We found a couple of campsites in the area but all seemed to be full, so we headed at bit further up the coast to to have a look at Pointe du Hourdel and the seals.
Whilst there I had a look at campsites slightly out of the area and found one on the opposite side of the bay, near a large lake, and it had a pool! I booked it online, foregoing the ACSI saving as we envisaged it might be busy too.
We arrived at the campsite, Flower Camping Les Aubépines to be told that we were very lucky and a good job we booked as they were turning others away.
We stayed at Flower Camping Les Aubépines for two nights for €50. Nice facilities, a pool, restaurant, bar and shop. Quiet place a little away from anywhere.
We had an afternoon of doing very little.
Thursday 23rd June
As we drove through Saint Valery the day before we saw a train and Andrew found that it ran around the bay. We decided to cycle down to Le Crotoy and get the train round to Saint Valery. €15 each for a return ticket and one hour each way on a steam train. We didn’t realise but we could have taken the bikes on the train too.
We had 2.5 hours to spend at Saint Valery before the return train. We got a sandwich and a cake at a bakery, and a beer at one of the road-side bars. It’s a nice quaint town which turned out to be where William the Conqueror left from when he invaded Britain. A tie-in with our visit to Bayeux.
A nice day out, we arrived back at the campsite late afternoon.
Friday 24th June
After my last visit to France four years earlier I found out about a place called La Coupole near to St Omer which was a launch site for v2 rockets during the war. One of our planned places to visit, and close to Calais, it was our first stop today. Very interesting and well worth a visit.
We were a bit worried about finding a campsite for the night with how busy it seemed to be in the area. We decided to try one that I’ve stayed at a couple of times in the past, Camping La Bien Assise at Guines. Lucky they had space for us as it’s a very nice site and gets lots of good reviews.
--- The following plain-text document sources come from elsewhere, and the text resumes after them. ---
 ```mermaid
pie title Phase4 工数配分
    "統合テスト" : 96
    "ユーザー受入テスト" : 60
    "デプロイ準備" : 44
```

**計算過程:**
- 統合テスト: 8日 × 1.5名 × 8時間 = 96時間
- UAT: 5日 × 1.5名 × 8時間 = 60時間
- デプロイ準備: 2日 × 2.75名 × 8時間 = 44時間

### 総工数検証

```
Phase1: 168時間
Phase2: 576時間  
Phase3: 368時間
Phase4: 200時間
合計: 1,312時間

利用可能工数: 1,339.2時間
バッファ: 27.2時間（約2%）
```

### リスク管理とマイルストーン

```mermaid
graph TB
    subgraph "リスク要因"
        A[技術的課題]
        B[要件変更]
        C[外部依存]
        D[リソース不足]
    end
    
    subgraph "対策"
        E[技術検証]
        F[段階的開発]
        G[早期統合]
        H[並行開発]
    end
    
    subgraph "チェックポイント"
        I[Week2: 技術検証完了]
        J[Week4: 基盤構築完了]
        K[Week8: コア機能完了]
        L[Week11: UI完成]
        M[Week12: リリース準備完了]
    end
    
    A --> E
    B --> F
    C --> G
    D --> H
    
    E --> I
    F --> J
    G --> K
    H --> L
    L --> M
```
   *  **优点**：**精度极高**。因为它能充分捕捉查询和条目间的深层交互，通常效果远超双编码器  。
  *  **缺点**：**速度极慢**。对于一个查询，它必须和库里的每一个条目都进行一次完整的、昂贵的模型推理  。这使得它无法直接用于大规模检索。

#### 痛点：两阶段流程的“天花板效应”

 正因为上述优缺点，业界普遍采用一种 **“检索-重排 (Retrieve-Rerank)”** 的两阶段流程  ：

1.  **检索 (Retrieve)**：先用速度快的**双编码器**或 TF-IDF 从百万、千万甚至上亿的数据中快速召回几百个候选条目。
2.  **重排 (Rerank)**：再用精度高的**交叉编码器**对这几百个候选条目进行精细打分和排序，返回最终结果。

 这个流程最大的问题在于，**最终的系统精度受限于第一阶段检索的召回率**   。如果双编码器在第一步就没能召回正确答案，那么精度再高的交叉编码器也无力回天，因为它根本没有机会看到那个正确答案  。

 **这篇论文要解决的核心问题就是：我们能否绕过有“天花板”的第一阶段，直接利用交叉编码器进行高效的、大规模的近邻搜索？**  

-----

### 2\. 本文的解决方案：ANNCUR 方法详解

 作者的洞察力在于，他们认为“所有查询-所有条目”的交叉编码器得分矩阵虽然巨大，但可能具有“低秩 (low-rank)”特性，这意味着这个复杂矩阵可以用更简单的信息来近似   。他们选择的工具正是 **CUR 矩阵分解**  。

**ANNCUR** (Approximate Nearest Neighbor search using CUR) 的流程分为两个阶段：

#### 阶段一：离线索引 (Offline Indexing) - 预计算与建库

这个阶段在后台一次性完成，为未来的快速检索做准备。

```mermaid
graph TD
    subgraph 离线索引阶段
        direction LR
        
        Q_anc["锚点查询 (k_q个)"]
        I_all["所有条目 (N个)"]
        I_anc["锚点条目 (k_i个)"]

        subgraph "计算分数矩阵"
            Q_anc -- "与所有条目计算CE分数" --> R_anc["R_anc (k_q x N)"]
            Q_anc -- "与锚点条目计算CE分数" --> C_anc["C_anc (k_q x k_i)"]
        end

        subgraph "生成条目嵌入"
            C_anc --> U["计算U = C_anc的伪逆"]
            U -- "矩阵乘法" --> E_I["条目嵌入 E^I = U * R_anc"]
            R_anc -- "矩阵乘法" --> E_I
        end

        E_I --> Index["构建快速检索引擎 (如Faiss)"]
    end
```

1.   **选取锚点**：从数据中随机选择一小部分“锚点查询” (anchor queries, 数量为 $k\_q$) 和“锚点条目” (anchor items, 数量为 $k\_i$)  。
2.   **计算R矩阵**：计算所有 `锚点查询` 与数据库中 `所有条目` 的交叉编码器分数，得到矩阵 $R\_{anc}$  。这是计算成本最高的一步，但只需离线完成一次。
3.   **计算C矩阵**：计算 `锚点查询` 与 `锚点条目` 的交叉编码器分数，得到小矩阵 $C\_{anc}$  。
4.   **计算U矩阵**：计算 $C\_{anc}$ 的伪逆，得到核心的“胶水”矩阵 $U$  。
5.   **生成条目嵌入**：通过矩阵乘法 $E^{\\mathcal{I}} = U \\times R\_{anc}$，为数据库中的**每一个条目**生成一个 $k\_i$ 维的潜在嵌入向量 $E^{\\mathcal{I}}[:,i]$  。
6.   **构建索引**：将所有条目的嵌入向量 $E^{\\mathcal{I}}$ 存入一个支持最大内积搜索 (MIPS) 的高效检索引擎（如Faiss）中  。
We paid €21.90 ACSI rate for one night at Camping La Bien Assise. There are a few sanitation blocks on the site plus a swimming pool, bar, take-away, shop and restaurant. I think the normal rate is more like €38 per night!
As it was our last night in France, whilst checking in, I made a reservation at the onsite restaurant. It’s a very nice restaurant, and probably the cheapest beer we had the whole trip! The bill came to €69.60 for two set menus and two beers each.
Saturday 25th June
We weren’t booked on the ferry until 5.20pm so we knew we had a few hours to kill before we went shopping so we headed over to Cap Griz Nez, about the closest point to England without getting your feet wet!
After a wander around looking at the wildlife and scenery we headed off to Cite Europe and our final shop.
We grabbed a trolley each and filled them with cidre, beer, wine, crepe and other French goodies. Just remember to check under the motorhome before you leave! You don’t want to find unwanted guests at the ferry port.
After a couple of hours shopping, we drove to the port via Calais town and parked near to the main port and had a stroll into Place d’Armes for a coffee for me and a beer for Andrew.
Earlier in the day I’d received a text from Irish Ferries to say there were long delays at the port so we planned to be there around 3pm. When we did arrive, there were no queues at check-in and the lady there put us on the earlier ferry at 4.25pm. We arrived home in Littlehampton at 7.20pm.